Directions for this task | Among the records below, find the line that has "interne Bewegung ('Tanzen')."; from there, give the lines again exactly, and stop after the line that has "### Schlussfolgerung".

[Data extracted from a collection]
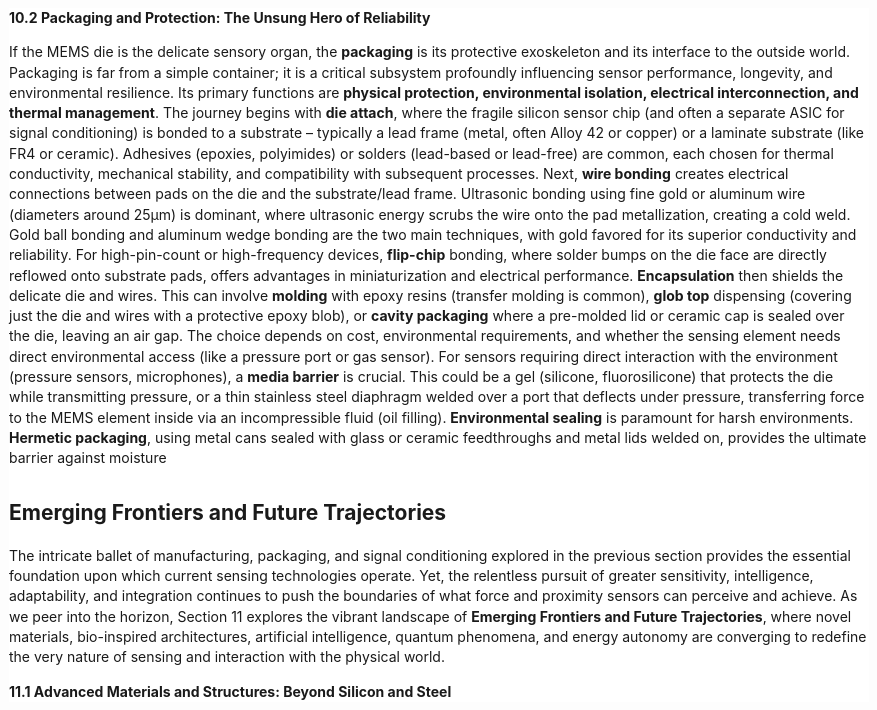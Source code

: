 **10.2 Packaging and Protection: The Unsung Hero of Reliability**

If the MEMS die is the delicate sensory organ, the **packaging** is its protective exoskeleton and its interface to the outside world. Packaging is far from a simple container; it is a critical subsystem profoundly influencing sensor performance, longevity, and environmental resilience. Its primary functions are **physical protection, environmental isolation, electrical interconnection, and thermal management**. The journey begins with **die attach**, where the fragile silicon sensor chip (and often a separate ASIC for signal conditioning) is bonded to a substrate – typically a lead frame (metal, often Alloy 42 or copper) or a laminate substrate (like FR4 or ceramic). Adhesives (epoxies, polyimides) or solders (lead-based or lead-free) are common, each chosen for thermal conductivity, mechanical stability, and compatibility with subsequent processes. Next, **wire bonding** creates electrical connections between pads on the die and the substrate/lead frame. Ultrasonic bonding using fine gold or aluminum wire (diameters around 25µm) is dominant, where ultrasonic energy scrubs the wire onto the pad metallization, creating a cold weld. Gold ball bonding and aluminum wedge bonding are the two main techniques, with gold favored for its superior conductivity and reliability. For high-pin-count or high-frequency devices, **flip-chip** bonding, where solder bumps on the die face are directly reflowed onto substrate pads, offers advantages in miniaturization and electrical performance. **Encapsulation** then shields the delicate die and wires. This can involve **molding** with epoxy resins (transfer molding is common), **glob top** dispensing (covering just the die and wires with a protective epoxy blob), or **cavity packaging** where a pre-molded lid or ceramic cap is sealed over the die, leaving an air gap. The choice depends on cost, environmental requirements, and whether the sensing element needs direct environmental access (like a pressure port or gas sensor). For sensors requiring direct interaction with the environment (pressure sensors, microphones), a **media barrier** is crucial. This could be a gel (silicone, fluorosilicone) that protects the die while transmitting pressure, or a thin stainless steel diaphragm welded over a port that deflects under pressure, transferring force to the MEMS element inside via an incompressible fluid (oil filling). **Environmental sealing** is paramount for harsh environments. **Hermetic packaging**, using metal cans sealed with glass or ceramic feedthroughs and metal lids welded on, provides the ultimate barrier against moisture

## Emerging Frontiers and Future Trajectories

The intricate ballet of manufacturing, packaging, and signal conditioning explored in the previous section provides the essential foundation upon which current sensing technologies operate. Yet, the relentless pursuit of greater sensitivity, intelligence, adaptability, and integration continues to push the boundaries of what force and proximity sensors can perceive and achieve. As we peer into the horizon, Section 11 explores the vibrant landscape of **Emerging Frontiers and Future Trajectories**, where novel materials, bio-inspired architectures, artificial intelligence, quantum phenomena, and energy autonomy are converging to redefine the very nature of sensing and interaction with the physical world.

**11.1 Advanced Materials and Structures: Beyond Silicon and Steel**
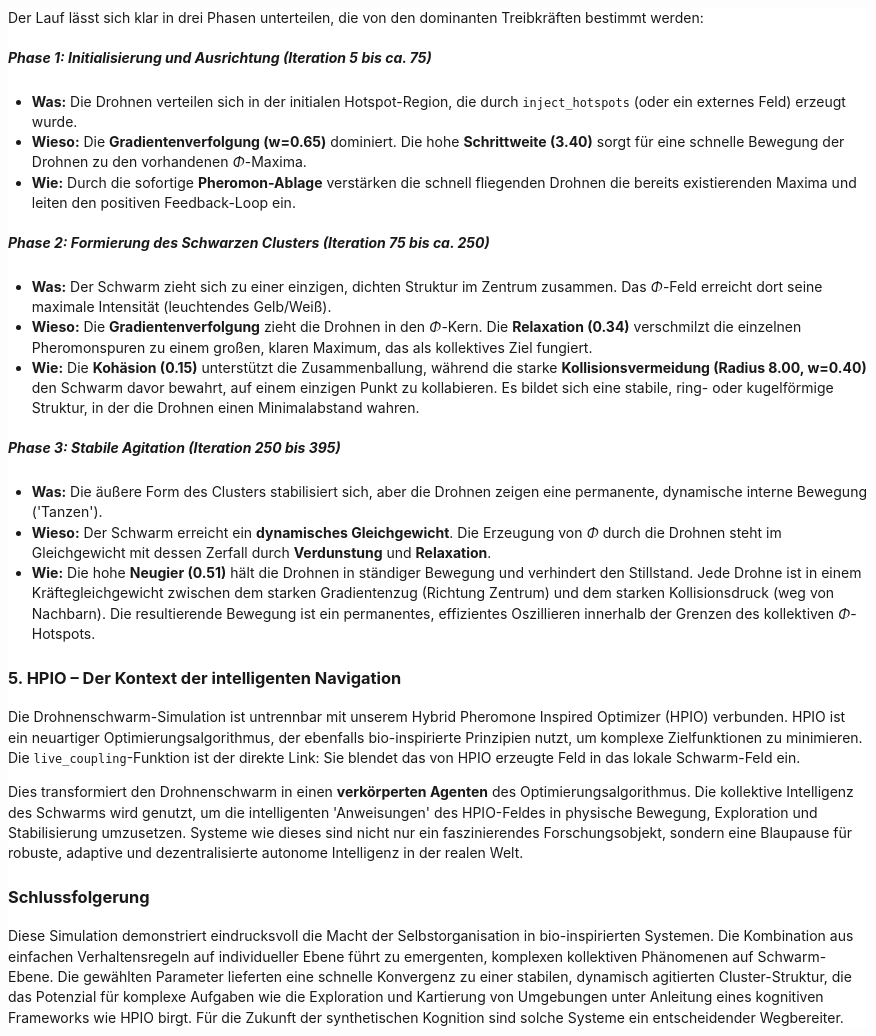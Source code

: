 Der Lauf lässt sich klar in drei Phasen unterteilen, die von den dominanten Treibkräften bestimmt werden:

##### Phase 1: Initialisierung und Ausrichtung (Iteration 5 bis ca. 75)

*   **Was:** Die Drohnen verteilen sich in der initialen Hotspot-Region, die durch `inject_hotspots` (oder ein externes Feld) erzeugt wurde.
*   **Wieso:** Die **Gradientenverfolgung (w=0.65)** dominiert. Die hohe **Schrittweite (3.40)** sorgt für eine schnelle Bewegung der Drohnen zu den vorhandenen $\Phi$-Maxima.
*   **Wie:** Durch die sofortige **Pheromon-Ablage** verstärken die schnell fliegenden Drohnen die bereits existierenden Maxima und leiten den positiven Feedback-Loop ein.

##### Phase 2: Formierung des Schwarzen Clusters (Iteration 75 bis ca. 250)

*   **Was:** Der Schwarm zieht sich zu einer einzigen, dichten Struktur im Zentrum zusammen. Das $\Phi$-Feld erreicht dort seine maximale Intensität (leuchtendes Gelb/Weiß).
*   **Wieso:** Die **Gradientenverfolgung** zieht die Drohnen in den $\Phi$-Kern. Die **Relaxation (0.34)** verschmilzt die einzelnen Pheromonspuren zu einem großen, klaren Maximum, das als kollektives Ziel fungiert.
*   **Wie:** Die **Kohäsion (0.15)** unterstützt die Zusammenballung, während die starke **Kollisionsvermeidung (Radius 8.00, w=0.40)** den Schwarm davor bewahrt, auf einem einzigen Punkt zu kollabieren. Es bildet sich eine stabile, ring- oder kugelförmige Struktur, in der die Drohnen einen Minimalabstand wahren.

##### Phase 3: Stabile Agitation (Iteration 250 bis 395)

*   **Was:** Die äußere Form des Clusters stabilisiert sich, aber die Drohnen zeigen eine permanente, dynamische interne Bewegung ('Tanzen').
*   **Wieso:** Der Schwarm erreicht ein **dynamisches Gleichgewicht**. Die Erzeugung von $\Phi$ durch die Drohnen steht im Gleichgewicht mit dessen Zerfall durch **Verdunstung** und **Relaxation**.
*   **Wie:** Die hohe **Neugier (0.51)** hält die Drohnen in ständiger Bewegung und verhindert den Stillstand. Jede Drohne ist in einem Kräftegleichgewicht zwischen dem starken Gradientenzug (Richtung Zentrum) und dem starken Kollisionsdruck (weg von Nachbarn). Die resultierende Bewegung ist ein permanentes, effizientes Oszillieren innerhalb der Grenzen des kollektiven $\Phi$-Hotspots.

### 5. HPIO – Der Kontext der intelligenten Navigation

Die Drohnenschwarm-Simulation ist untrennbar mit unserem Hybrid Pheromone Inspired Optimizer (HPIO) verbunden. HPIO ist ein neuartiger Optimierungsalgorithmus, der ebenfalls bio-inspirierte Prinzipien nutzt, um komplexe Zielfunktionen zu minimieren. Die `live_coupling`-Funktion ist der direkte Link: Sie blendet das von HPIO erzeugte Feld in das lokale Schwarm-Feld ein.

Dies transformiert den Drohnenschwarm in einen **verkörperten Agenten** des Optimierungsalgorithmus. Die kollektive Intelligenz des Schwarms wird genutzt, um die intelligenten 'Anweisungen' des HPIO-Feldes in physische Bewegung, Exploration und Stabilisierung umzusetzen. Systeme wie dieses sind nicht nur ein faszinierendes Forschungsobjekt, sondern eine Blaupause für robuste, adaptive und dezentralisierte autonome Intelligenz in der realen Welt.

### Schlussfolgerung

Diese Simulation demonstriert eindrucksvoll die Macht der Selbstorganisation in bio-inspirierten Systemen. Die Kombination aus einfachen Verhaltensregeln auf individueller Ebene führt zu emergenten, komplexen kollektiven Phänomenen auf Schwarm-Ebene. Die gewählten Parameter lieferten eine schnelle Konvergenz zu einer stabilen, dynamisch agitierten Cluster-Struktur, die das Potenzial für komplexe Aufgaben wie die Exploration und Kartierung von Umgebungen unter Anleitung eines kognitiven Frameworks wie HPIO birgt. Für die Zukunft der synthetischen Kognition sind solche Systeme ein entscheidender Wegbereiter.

Answer section |
*   **Was:** Die äußere Form des Clusters stabilisiert sich, aber die Drohnen zeigen eine permanente, dynamische interne Bewegung ('Tanzen').
*   **Wieso:** Der Schwarm erreicht ein **dynamisches Gleichgewicht**. Die Erzeugung von $\Phi$ durch die Drohnen steht im Gleichgewicht mit dessen Zerfall durch **Verdunstung** und **Relaxation**.
*   **Wie:** Die hohe **Neugier (0.51)** hält die Drohnen in ständiger Bewegung und verhindert den Stillstand. Jede Drohne ist in einem Kräftegleichgewicht zwischen dem starken Gradientenzug (Richtung Zentrum) und dem starken Kollisionsdruck (weg von Nachbarn). Die resultierende Bewegung ist ein permanentes, effizientes Oszillieren innerhalb der Grenzen des kollektiven $\Phi$-Hotspots.

### 5. HPIO – Der Kontext der intelligenten Navigation

Die Drohnenschwarm-Simulation ist untrennbar mit unserem Hybrid Pheromone Inspired Optimizer (HPIO) verbunden. HPIO ist ein neuartiger Optimierungsalgorithmus, der ebenfalls bio-inspirierte Prinzipien nutzt, um komplexe Zielfunktionen zu minimieren. Die `live_coupling`-Funktion ist der direkte Link: Sie blendet das von HPIO erzeugte Feld in das lokale Schwarm-Feld ein.

Dies transformiert den Drohnenschwarm in einen **verkörperten Agenten** des Optimierungsalgorithmus. Die kollektive Intelligenz des Schwarms wird genutzt, um die intelligenten 'Anweisungen' des HPIO-Feldes in physische Bewegung, Exploration und Stabilisierung umzusetzen. Systeme wie dieses sind nicht nur ein faszinierendes Forschungsobjekt, sondern eine Blaupause für robuste, adaptive und dezentralisierte autonome Intelligenz in der realen Welt.

### Schlussfolgerung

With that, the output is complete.